More about the book: http://quattrobooks.ca/books/the-lebanese-dishwasher/.
Thursday, June 9 2016
Octopus Books Centretown
251 Bank St. 2nd floor
Writer, sculptor, poet and feminist, Ann Elizabeth Carson is the author of several volumes of poetry and prose, including Shadows Light (2005), My Grandmother’s Hair (2006), and The Risks of Remembrance (2010). Her most recent book, We All Become Stories (2013), explores experiences of memory and aging. Previously, a Toronto psychotherapist in private practice, she worked for many years as a counsellor, as well as a supervisor and instructor at York University. Ann Elizabeth Carson is One of Toronto’s Mille Femmes (2008 Luminato Festival) which paid tribute to women who have made a contribution to the arts. She continues to write, sculpt and read from her work in solo and collaborative events in Toronto and on Manitoulin Island, where she is a long-time summer resident, and to lead workshops on how the arts create a new perspective on the ways in which we see ourselves and our world.
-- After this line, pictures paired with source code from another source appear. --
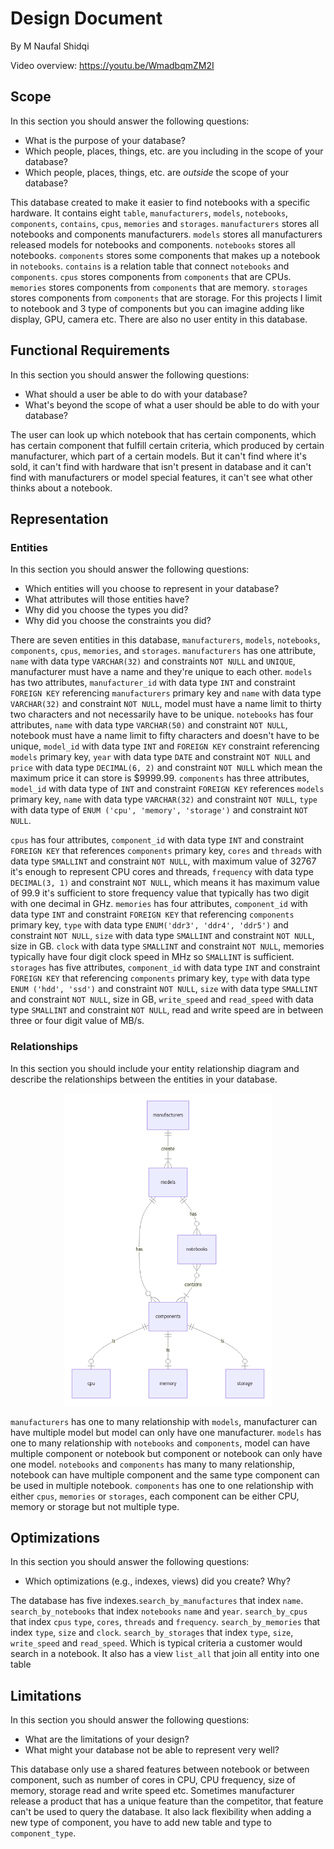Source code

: # Design Document

By M Naufal Shidqi

Video overview: https://youtu.be/WmadbqmZM2I

## Scope

In this section you should answer the following questions:

- What is the purpose of your database?
- Which people, places, things, etc. are you including in the scope of your database?
- Which people, places, things, etc. are _outside_ the scope of your database?

This database created to make it easier to find notebooks with a specific hardware. It contains eight `table`, `manufacturers`, `models`, `notebooks`, `components`, `contains`, `cpus`, `memories` and `storages`. `manufacturers` stores all notebooks and components manufacturers. `models` stores all manufacturers released models for notebooks and components. `notebooks` stores all notebooks. `components` stores some components that makes up a notebook in `notebooks`. `contains` is a relation table that connect `notebooks` and `components`. `cpus` stores components from `components` that are CPUs. `memories` stores components from `components` that are memory. `storages` stores components from `components` that are storage. For this projects I limit to notebook and 3 type of components but you can imagine adding like display, GPU, camera etc. There are also no user entity in this database.

## Functional Requirements

In this section you should answer the following questions:

- What should a user be able to do with your database?
- What's beyond the scope of what a user should be able to do with your database?

The user can look up which notebook that has certain components, which has certain component that fulfill certain criteria, which produced by certain manufacturer, which part of a certain models. But it can't find where it's sold, it can't find with hardware that isn't present in database and it can't find with manufacturers or model special features, it can't see what other thinks about a notebook.

## Representation

### Entities

In this section you should answer the following questions:

- Which entities will you choose to represent in your database?
- What attributes will those entities have?
- Why did you choose the types you did?
- Why did you choose the constraints you did?

There are seven entities in this database, `manufacturers`, `models`, `notebooks`, `components`, `cpus`, `memories`, and `storages`. `manufacturers` has one attribute, `name` with data type `VARCHAR(32)` and constraints `NOT NULL` and `UNIQUE`, manufacturer must have a name and they're unique to each other. `models` has two attributes, `manufacturer_id` with data type `INT` and constraint `FOREIGN KEY` referencing `manufacturers` primary key and `name` with data type `VARCHAR(32)` and constraint `NOT NULL`, model must have a name limit to thirty two characters and not necessarily have to be unique. `notebooks` has four attributes, `name` with data type `VARCHAR(50)` and constraint `NOT NULL`, notebook must have a name limit to fifty characters and doesn't have to be unique, `model_id` with data type `INT` and `FOREIGN KEY` constraint referencing `models` primary key, `year` with data type `DATE` and constraint `NOT NULL` and `price` with data type `DECIMAL(6, 2)` and constraint `NOT NULL` which mean the maximum price it can store is $9999.99. `components` has three attributes, `model_id` with data type of `INT` and constraint `FOREIGN KEY` references `models` primary key, `name` with data type `VARCHAR(32)` and constraint `NOT NULL`, `type` with data type of `ENUM ('cpu', 'memory', 'storage')` and constraint `NOT NULL`.

`cpus` has four attributes, `component_id` with data type `INT` and constraint `FOREIGN KEY` that references `components` primary key, `cores` and `threads` with data type `SMALLINT` and constraint `NOT NULL`, with maximum value of 32767 it's enough to represent CPU cores and threads, `frequency` with data type `DECIMAL(3, 1)` and constraint `NOT NULL`, which means it has maximum value of 99.9 it's sufficient to store frequency value that typically has two digit with one decimal in GHz. `memories` has four attributes, `component_id` with data type `INT` and constraint `FOREIGN KEY` that referencing `components` primary key, `type` with data type `ENUM('ddr3', 'ddr4', 'ddr5')` and constraint `NOT NULL`, `size` with data type `SMALLINT` and constraint `NOT NULL`, size in GB. `clock` with data type `SMALLINT` and constraint `NOT NULL`, memories typically have four digit clock speed in MHz so `SMALLINT` is sufficient. `storages` has five attributes, `component_id` with data type `INT` and constraint `FOREIGN KEY` that referencing `components` primary key, `type` with data type `ENUM ('hdd', 'ssd')` and constraint `NOT NULL`, `size` with data type `SMALLINT` and constraint `NOT NULL`, size in GB, `write_speed` and `read_speed` with data type `SMALLINT` and constraint `NOT NULL`, read and write speed are in between three or four digit value of MB/s.

### Relationships

In this section you should include your entity relationship diagram and describe the relationships between the entities in your database.

<p align="center">
  <img src="diagram.png" alt="ER Diagram" height="500"/>
</p>

`manufacturers` has one to many relationship with `models`, manufacturer can have multiple model but model can only have one manufacturer. `models` has one to many relationship with `notebooks` and `components`, model can have multiple component or notebook but component or notebook can only have one model. `notebooks` and `components` has many to many relationship, notebook can have multiple component and the same type component can be used in multiple notebook. `components` has one to one relationship with either `cpus`, `memories` or `storages`, each component can be either CPU, memory or storage but not multiple type.

## Optimizations

In this section you should answer the following questions:

- Which optimizations (e.g., indexes, views) did you create? Why?

The database has five indexes.`search_by_manufactures` that index `name`. `search_by_notebooks` that index `notebooks` `name` and `year`. `search_by_cpus` that index `cpus` `type`, `cores`, `threads` and `frequency`. `search_by_memories` that index `type`, `size` and `clock`. `search_by_storages` that index `type`, `size`, `write_speed` and `read_speed`. Which is typical criteria a customer would search in a notebook. It also has a view `list_all` that join all entity into one table

## Limitations

In this section you should answer the following questions:

- What are the limitations of your design?
- What might your database not be able to represent very well?

This database only use a shared features between notebook or between component, such as number of cores in CPU, CPU frequency, size of memory, storage read and write speed etc. Sometimes manufacturer release a product that has a unique feature than the competitor, that feature can't be used to query the database. It also lack flexibility when adding a new type of component, you have to add new table and type to `component_type`.
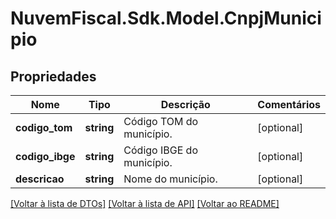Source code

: # NuvemFiscal.Sdk.Model.CnpjMunicipio

## Propriedades

Nome | Tipo | Descrição | Comentários
------------ | ------------- | ------------- | -------------
**codigo_tom** | **string** | Código TOM do município. | [optional] 
**codigo_ibge** | **string** | Código IBGE do município. | [optional] 
**descricao** | **string** | Nome do município. | [optional] 

[[Voltar à lista de DTOs]](../README.md#documentation-for-models) [[Voltar à lista de API]](../README.md#documentation-for-api-endpoints) [[Voltar ao README]](../README.md)

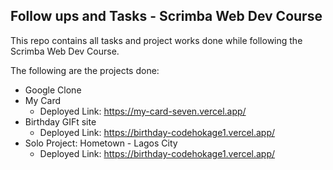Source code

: ## Follow ups and Tasks - Scrimba Web Dev Course

This repo contains all tasks and project works done while following the Scrimba Web Dev Course.

The following are the projects done:

- Google Clone
- My Card
  - Deployed Link: https://my-card-seven.vercel.app/
- Birthday GIFt site
  - Deployed Link: https://birthday-codehokage1.vercel.app/
- Solo Project: Hometown - Lagos City
  - Deployed Link: https://birthday-codehokage1.vercel.app/
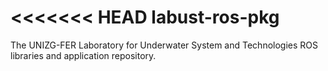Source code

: <<<<<<< HEAD
labust-ros-pkg
==============

The UNIZG-FER Laboratory for Underwater System and Technologies ROS libraries and application repository.

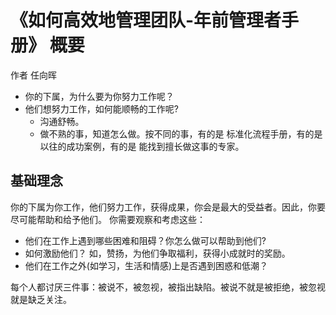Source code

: # 《如何高效地管理团队-年前管理者手册》 概要
作者 任向晖

* 你的下属，为什么要为你努力工作呢？
* 他们想努力工作，如何能顺畅的工作呢?
  * 沟通舒畅。
  * 做不熟的事，知道怎么做。按不同的事，有的是 标准化流程手册，有的是 以往的成功案例，有的是 能找到擅长做这事的专家。

## 基础理念
你的下属为你工作，他们努力工作，获得成果，你会是最大的受益者。因此，你要尽可能帮助和给予他们。 你需要观察和考虑这些：
* 他们在工作上遇到哪些困难和阻碍？你怎么做可以帮助到他们?
* 如何激励他们？ 如，赞扬，为他们争取福利，获得小成就时的奖励。
* 他们在工作之外(如学习，生活和情感)上是否遇到困惑和低潮？

每个人都讨厌三件事：被说不，被忽视，被指出缺陷。被说不就是被拒绝，被忽视就是缺乏关注。

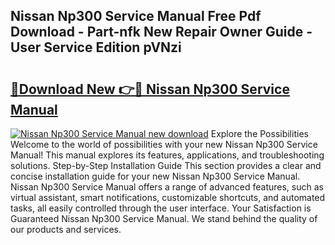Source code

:## Nissan Np300 Service Manual Free Pdf Download - Part-nfk New Repair Owner Guide - User Service Edition pVNzi

# <h2><a href="http://cf12247.oget.top/?id=Nissan+Np300+Service+Manual">🔗Download New 👉🔴 Nissan Np300 Service Manual</a></h2>

[![Nissan Np300 Service Manual new download](https://i.imgur.com/5g1atiW.png)](http://cf12247.oget.top/?id=Nissan+Np300+Service+Manual)
Explore the Possibilities Welcome to the world of possibilities with your new Nissan Np300 Service Manual! This manual explores its features, applications, and troubleshooting solutions. Step-by-Step Installation Guide This section provides a clear and concise installation guide for your new Nissan Np300 Service Manual. Nissan Np300 Service Manual offers a range of advanced features, such as virtual assistant, smart notifications, customizable shortcuts, and automated tasks, all easily controlled through the user interface. Your Satisfaction is Guaranteed Nissan Np300 Service Manual. We stand behind the quality of our products and services.
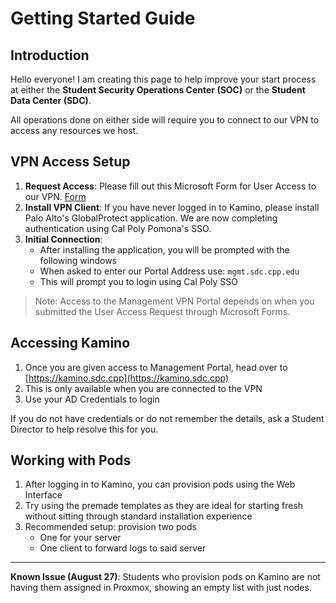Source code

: # Getting Started Guide

## Introduction

Hello everyone! I am creating this page to help improve your start process at either the **Student Security Operations Center (SOC)** or the **Student Data Center (SDC)**.

All operations done on either side will require you to connect to our VPN to access any resources we host.

## VPN Access Setup

1. **Request Access**: Please fill out this Microsoft Form for User Access to our VPN. [Form]((https://forms.cloud.microsoft/r/5BtvPPTJku))
2. **Install VPN Client**: If you have never logged in to Kamino, please install Palo Alto's GlobalProtect application. We are now completing authentication using Cal Poly Pomona's SSO.
3. **Initial Connection**:
   - After installing the application, you will be prompted with the following windows <insert pictures i forgot lol>
   - When asked to enter our Portal Address use: `mgmt.sdc.cpp.edu`
   - This will prompt you to login using Cal Poly SSO

> Note: Access to the Management VPN Portal depends on when you submitted the User Access Request through Microsoft Forms.

## Accessing Kamino

1. Once you are given access to Management Portal, head over to [https://kamino.sdc.cpp](https://kamino.sdc.cpp)
2. This is only available when you are connected to the VPN
3. Use your AD Credentials to login

If you do not have credentials or do not remember the details, ask a Student Director to help resolve this for you.

## Working with Pods

1. After logging in to Kamino, you can provision pods using the Web Interface
2. Try using the premade templates as they are ideal for starting fresh without sitting through standard installation experience
3. Recommended setup: provision two pods
   - One for your server
   - One client to forward logs to said server

---

**Known Issue (August 27)**: Students who provision pods on Kamino are not having them assigned in Proxmox, showing an empty list with just nodes.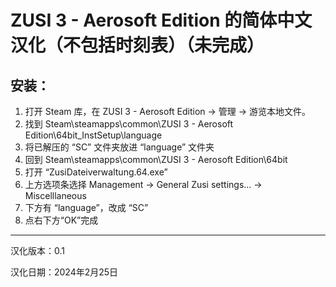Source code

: # ZUSI 3 - Aerosoft Edition 的简体中文汉化（不包括时刻表）（未完成）
## 安装：
1. 打开 Steam 库，在 ZUSI 3 - Aerosoft Edition -> 管理 -> 游览本地文件。
2. 找到 Steam\steamapps\common\ZUSI 3 - Aerosoft Edition\64bit\_InstSetup\language
3. 将已解压的 “SC” 文件夹放进 “language” 文件夹
4. 回到 Steam\steamapps\common\ZUSI 3 - Aerosoft Edition\64bit
5. 打开 “ZusiDateiverwaltung.64.exe”
6. 上方选项条选择 Management -> General Zusi settings... -> Miscelllaneous
7. 下方有 “language”，改成 “SC”
8. 点右下方“OK”完成
---
汉化版本：0.1

汉化日期：2024年2月25日


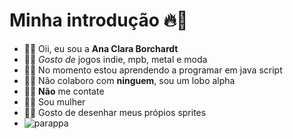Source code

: # Minha introdução 🔥💯

- :person_bald: Oii, eu sou a **Ana Clara Borchardt**
- :person_bald: *Gosto de* jogos indie, mpb, metal e moda
- :person_bald: No momento estou aprendendo a programar em java script
- :person_bald: Não colaboro com **ninguem**, sou um lobo alpha
- :person_bald: **Não** me contate
- :person_bald: Sou mulher
- :person_bald: Gosto de desenhar meus própios sprites
- 
    ![parappa](https://media0.giphy.com/media/v1.Y2lkPTc5MGI3NjExZXQ0bDd5N2Y4cGhpbWt1cnBtMHZnM3FvOGNid2FqNmpoc2Z3N3kyaCZlcD12MV9pbnRlcm5hbF9naWZfYnlfaWQmY3Q9Zw/14fcIgLQxz5jOM/200.webp)

<!---
Borchardt-Ana/Borchardt-Ana is a ✨ special ✨ repository because its `README.md` (this file) appears on your GitHub profile.
You can click the Preview link to take a look at your changes.
--->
Anita Kushwaha grew up in Aylmer, Quebec, telling stories that got her into trouble with the neighbours from a young age. She has an MA and PhD in Human Geography from Carleton University. She is also a graduate of the Creative Writing Program at The Humber School for Writers.The Escape Artist is her first novella. She lives in Ottawa.
Sonia Saikaley’s first book, The Lebanese Dishwasher, co-won the 2012 Ken Klonsky Novella Contest. Her first collection of poetry, Turkish Delight, Montreal Winter, was published in 2012 and a second collection, A Samurai’s Pink House, will be published in 2017 by Inanna Publications. She is currently working on a novel called Jasmine Season on Hamra Street, which was awarded an Ontario Arts Council grant. A graduate of the Humber School for Writers, she lives in her hometown of Ottawa. In the past, she worked as an English teacher in Japan.